ISSCC 2005

Update from San Francisco :D

First post is on SPU, next will be on overall CELL.

Presentations haven't happened yet, but here is some stuff from the conference proceedings (which anyone can buy as of this morning):

On the SPU paper they can't seem to make up their mind on the name. It's called an SPU (streaming processor unit) and also an SPE (synergistic processor element), and then in the overall CELL paper the 8 little boxes in the block diagram are labelled SXU. Seriously, I didn't make that second one up. The last one I think actually refers to the interconnect mechanism to the rest of the chip.

The core area of one SPU/SPE (of which there are 8 on the chip) is 2.5x5.81mm2 in 90nm.

Each SPU has 256KB local SRAM which is not part of system address space (referred to as "untranslated, unguarded and non-coherent"). There is a DMA unit per SPU to manage background transfers to/from system memory space (with MMU). There can be up to 16 pending DMA requests, each of up to 16kb.

Each SPU has 128 128bit registers. The text says there are both seven and eight execution units per SPU (doesn't anyone proofread their papers anymore? :) ). There are fixed and floating point units, permute, some other stuff. Ask if you want details.

All data fetch and branch prediction is managed in software, i.e. you have to explicitly prefetch what you want when you want it, and for branches it mentions that "efficient S/W" manages branches by replacing branches with bitwise select instructions, arranging common case code to be inline, and inserting branch hint instructions.

They claim the SPU/SPE is programmable in C/C++ with intrinsics.

Clock rate ranges from 2-5 GHz over a voltage range 0.9-1.3v with power ranging from 1-11W.
 
At around 10 watts per SPU (at 4GHz+), i'd doubt we'll see 32 of them on one ic this or next year...
 
Ok, now for the CELL itself. All of the following info is from now publicly available conference proceedings:

- 8 SPU's/SPE's
- 1 64-bit PPU, dual threaded Power microprocessor (also referred to as PPE for power processor element and also a PXU because they can't seem to make up their minds what they want to call anything)
- Dual XDR channels for memory
- whole chip is 234M transistors, 200+ mm2 in 90nm

PPU/PPE/etc. has L1 and L2 of unknown size. L2 looks really big though (I'm guessing it's 512KB, but it might be 1MB).

I'll try to describe the block diagram in words. Use your imagination :)

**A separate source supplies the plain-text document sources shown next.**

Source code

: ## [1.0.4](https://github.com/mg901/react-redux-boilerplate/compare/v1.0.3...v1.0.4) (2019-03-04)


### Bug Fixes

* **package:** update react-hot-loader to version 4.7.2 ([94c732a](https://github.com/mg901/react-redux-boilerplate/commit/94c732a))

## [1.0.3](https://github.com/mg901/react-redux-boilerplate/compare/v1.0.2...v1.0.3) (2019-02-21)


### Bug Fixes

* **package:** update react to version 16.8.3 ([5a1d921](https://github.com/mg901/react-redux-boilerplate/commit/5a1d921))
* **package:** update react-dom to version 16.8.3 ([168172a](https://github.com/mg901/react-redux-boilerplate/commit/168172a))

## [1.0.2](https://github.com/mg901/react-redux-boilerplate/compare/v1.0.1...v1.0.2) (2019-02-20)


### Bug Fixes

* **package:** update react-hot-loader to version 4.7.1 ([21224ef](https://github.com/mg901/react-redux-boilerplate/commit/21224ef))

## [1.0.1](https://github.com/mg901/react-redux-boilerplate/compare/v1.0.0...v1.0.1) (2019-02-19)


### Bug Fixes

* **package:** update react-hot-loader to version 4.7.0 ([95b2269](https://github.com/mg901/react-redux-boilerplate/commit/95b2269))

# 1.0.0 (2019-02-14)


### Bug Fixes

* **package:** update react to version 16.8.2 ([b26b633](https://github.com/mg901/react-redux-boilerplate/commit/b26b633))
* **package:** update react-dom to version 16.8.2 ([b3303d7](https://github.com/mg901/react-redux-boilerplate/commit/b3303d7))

There is an interconnect block called Element Interface Bus (EIB). On one side of this are the 8 SPU's hanging off it, each through their own load store/DMA unit. On the other side is the PPU (with it's L1 and L2), dual XDR connection, and two non-coherent I/O interfaces (not sure what they do exactly).

The 8 SPU's can have a total of 128 DMA transfers outstanding.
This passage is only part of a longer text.